Of course, we all still believe we’re sending NATO to Libya to help the ordinary people.

-By the way: if you don’t wage war for water, you’re a 20th century general.

About those civilian deaths

On Saturday 26th of March, US Defense Secretary Robert Gates claimed:

GATES: “The truth of the matter is we have trouble coming up with proof of any civilian casualties that we have been responsible for. But we do have a lot of intelligence reporting about Qadhafi taking the bodies of the people he’s killed and putting them at the sites where we’ve attacked. We have been extremely careful in this military effort, and not just our pilots but the pilots of the other coalition air forces have really done an extraordinary job.”

SCHIEFFER: “He’s taking bodies and putting them in places?

GATES: “We have a number of reports of that.”



Well..it has to make us wonder why Sky News and Reuters, on the same day, reported that both military AND civilian targets were hit in Centra Libya.

Another case, rarely mentioned in the mainstream media, is the funeral of a baby, killed by a coalition missile in Tripoli. Read the story by independent war correspondent Arnold Karskens.

We should not believe any story about coalition bombs (or rebel artillery) not killing civilians. Bombs kill people. Just as Khadafi’s bombs kill. It’s what war is about and bombs are made for. And then we also have NATO’s DU bombs.

Of course I believe that Khadafi will use any kind of propaganda in his own interests. But it would be very, very naive to not expect the same kind of dirty propaganda from the “good guys.”

What? You don’t believe that? Here’s an example from the Gulf War of 1991:

Remember those “slaughtered Kuwaiti incubator babies?” You don’t? That’s because they never existed.


But it did sell the war for Kuwait against Iraq. Like the non-existent WMD sold the 2003 invasion of that same country. Or how right-wing politicians in Israel, USA and the Netherlands have been trying to sell a war on Iran,using the WMD nukes argument.

So, I’d say: expect misleading reports and horror stories coming not just from Libyan State TV. Psychological warfare (for the hearts and minds) will be waged by all parties, not just by Khadafi. It’s part of a deadly, and foolish game called war. You should also expect accusations of being pro-Khadafi, for no other reason than being a critical thinker.

All we can hope for now is that the people of Libya will not only get rid of the Khadafi-clan if the majority really wants that, but also free themselves of imperialist powers. This revolution is going to take much more than just ousting a dictator.

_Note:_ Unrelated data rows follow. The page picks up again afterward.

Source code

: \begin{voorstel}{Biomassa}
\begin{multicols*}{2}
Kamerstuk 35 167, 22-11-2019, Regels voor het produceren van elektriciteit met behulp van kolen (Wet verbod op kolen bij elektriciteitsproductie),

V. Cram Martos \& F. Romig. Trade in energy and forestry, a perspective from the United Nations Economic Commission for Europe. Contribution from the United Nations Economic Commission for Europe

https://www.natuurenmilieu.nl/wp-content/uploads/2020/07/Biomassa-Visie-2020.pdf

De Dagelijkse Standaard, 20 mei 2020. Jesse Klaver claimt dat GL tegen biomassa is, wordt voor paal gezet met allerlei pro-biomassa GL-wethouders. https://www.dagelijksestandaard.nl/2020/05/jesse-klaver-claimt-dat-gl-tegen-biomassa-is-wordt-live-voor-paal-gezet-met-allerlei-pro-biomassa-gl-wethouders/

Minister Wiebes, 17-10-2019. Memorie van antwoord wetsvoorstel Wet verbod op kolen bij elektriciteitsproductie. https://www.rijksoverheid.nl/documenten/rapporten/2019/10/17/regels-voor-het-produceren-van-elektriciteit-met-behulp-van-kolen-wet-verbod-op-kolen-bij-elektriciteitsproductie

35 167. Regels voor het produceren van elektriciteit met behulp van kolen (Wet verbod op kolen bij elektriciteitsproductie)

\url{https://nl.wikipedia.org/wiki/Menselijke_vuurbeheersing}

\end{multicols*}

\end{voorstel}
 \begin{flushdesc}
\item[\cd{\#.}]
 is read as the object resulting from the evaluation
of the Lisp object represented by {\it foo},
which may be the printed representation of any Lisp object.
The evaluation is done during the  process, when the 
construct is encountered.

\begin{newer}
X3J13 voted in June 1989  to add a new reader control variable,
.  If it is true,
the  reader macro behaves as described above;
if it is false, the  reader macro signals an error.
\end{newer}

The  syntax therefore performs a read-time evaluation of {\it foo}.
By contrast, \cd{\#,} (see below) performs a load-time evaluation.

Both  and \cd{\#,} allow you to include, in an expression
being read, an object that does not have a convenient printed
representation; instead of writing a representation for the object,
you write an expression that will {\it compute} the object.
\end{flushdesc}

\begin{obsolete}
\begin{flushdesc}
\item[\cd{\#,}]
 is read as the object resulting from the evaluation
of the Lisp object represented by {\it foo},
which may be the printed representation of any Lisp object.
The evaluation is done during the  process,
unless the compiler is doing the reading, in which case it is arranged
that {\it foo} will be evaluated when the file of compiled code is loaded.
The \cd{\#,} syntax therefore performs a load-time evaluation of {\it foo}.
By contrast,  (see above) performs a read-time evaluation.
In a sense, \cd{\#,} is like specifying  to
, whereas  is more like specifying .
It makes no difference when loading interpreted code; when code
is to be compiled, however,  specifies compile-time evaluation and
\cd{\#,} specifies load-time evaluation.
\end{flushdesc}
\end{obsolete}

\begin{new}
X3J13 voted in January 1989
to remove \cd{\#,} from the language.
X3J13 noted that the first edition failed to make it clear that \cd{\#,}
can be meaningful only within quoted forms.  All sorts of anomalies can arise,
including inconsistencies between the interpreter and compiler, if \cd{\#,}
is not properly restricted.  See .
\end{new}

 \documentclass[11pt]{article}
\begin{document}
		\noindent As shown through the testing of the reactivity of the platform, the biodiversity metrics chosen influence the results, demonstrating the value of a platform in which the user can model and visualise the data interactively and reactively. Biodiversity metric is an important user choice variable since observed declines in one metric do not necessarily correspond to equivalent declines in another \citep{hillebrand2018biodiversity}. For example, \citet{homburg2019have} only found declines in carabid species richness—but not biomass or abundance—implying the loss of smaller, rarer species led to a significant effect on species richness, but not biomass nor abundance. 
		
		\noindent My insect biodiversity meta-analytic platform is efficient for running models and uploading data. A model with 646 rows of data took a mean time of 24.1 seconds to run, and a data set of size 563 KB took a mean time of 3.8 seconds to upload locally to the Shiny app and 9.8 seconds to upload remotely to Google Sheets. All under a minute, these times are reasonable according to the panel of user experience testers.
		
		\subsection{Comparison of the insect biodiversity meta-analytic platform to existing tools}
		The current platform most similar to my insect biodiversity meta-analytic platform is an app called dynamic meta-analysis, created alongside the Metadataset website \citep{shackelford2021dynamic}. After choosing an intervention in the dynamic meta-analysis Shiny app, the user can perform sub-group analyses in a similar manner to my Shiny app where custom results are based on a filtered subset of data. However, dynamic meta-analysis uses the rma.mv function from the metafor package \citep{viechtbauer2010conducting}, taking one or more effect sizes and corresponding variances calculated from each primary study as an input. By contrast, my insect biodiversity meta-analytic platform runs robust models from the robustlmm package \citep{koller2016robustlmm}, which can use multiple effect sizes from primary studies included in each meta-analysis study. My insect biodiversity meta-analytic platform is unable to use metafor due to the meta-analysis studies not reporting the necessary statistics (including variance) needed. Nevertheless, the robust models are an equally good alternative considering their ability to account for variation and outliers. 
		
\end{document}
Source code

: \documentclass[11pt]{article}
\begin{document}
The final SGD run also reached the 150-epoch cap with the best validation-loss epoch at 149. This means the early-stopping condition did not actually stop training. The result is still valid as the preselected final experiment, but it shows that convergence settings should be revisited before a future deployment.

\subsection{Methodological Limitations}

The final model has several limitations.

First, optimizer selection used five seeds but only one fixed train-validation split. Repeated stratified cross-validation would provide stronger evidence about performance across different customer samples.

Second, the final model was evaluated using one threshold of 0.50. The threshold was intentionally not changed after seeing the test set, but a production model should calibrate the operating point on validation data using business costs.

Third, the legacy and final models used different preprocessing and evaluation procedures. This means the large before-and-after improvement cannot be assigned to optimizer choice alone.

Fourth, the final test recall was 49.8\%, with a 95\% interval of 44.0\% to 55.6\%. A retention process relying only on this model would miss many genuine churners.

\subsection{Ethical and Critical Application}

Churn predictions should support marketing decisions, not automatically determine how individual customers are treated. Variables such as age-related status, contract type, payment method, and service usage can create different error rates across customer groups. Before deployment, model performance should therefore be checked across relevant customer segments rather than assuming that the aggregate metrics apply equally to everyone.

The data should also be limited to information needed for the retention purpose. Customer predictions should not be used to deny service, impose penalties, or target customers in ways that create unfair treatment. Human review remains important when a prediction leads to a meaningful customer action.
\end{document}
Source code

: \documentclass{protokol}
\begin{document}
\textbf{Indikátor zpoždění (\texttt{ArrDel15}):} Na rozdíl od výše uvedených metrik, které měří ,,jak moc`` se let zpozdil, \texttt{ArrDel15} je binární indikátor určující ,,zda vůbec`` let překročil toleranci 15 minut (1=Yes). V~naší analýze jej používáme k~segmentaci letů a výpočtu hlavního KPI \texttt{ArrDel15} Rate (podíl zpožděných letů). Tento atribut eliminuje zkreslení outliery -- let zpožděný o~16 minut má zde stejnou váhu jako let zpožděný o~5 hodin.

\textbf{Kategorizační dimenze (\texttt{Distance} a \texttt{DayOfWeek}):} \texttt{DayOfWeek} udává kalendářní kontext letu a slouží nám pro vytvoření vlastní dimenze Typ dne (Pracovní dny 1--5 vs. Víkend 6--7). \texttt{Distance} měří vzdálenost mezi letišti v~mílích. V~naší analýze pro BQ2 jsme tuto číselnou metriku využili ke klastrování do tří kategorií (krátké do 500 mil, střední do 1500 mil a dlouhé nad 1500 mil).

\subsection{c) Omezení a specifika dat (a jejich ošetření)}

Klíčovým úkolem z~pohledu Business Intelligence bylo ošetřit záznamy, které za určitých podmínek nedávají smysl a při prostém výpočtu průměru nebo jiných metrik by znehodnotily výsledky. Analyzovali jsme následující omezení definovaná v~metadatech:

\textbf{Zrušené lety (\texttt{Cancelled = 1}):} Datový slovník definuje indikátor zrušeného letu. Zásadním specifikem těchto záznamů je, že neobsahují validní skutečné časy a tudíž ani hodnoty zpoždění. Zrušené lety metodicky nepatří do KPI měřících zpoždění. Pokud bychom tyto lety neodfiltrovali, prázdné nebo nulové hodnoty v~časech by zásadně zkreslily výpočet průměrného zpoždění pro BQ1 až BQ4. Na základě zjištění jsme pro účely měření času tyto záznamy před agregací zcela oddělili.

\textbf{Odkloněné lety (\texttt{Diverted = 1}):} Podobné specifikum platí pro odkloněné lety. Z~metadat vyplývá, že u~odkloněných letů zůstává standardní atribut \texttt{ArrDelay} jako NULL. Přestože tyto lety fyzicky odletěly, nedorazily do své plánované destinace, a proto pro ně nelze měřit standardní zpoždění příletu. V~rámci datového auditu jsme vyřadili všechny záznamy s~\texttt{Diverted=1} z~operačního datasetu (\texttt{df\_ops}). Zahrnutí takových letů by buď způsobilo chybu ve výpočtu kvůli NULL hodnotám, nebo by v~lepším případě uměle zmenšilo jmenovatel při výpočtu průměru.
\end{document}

Revolution is, or should be, about breaking a system.

To be continued.



4 augustus 2011: I was wrong about Libya and I apologize

It looks to me like Michael Hayden’s (ex-CIA, NSA under Bush jr.) wish for a digital Blackwater has already come true.

I’ve seen a lot of those on twitter during the first weeks of the attack on Libya, all hailing NATO, neocon warhawks and the “rebels”, including the rebels that fought for groups we used to call “Al Qaeda“,during earlier occasions when it suited our imperialist agenda.

The uprising in Libya has nothing to do with the revolutions in Egypt or Tunisia. It’s a counter-revolution, threatening to catapult the nation back into the middleages .Sure, Gaddafi is a dictator, armed by some of the same countries that now attack him, but whoever thinks that Libya will be better off with a ultraconservative sharia-driven regime,while kissing the empire’s ass, is just not paying attention.

What we see in Libya is what’s been described in the Power Of Nightmares. Neocons and radical Islamists fight together for a common cause.



Regarding my past as a well-informed progressive peace-activist, I should, and could have known there was an imperialist agenda behind it. Again.

I have nothing left to say about this subject, except that I owe the Libyan people an apology for naievely supporting that so-called no-flyzone that opened the gates of hell for them.



Sorry.


Zie ook: Empire – The IMF on trial

Happy “revolution!”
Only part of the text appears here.